The role of microbial pattern recognition mechanisms in bacterial-induced autophagy in the social amoeba Dictyostelium discoideum (INC7P.416)

Abstract

Abstract Signaling downstream of innate immune pattern recognition receptors (PRRs), such as Toll-like receptors (TLRs), results in activation of various responses, including the induction of autophagy. Recent evidence suggests that autophagy plays a protective role against invading intracellular microbes. We have found that upon incubation with bacteria or with the microbial pattern LPS, autophagosomal maturation is stimulated in the model organism Dictyostelium discoideum, which uses bacteria for nutritional purposes.
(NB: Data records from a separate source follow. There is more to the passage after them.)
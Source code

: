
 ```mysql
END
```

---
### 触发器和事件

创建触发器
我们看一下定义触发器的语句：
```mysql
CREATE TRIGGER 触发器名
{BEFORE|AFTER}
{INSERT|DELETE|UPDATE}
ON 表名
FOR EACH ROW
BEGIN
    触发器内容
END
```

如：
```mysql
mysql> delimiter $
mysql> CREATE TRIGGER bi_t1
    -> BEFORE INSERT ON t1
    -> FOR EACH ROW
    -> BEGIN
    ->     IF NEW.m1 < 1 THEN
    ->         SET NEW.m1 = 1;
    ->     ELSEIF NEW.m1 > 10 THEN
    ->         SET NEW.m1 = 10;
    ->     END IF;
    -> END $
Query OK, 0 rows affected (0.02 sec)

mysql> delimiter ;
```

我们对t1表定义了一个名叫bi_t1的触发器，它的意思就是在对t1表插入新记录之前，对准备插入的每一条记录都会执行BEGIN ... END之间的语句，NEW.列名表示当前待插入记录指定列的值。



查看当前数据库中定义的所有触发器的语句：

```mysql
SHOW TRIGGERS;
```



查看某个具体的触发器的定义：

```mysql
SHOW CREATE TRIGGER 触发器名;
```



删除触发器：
In addition, the rate of bacterial clearance by D. discoideum cells is increased upon exposure of cells to the autophagy-inducing drug rapamycin. Conversely, lysosomal transport of bacteria is decreased in D. discoideum lacking the autophagy protein, Atg1. Although the D. discoideum genome does not encode for TLRs, it does encode for a number of TIR (toll/interleukin-1 receptor) domain-containing proteins, including TirA. Cells lacking TirA are deficient in responses to Gram-negative bacteria. We have found here that TirA plays a role in bacterial-induced generation of reactive oxygen species, a potential stimulant of autophagy. We are investigating the role of TirA as well as the role of reactive oxygen species in pathogen-induced autophagy. These studies are aimed at linking microbial pattern recognition and the induction of autophagy in this model organism to provide insight into conserved mechanisms underlying bacterial detection.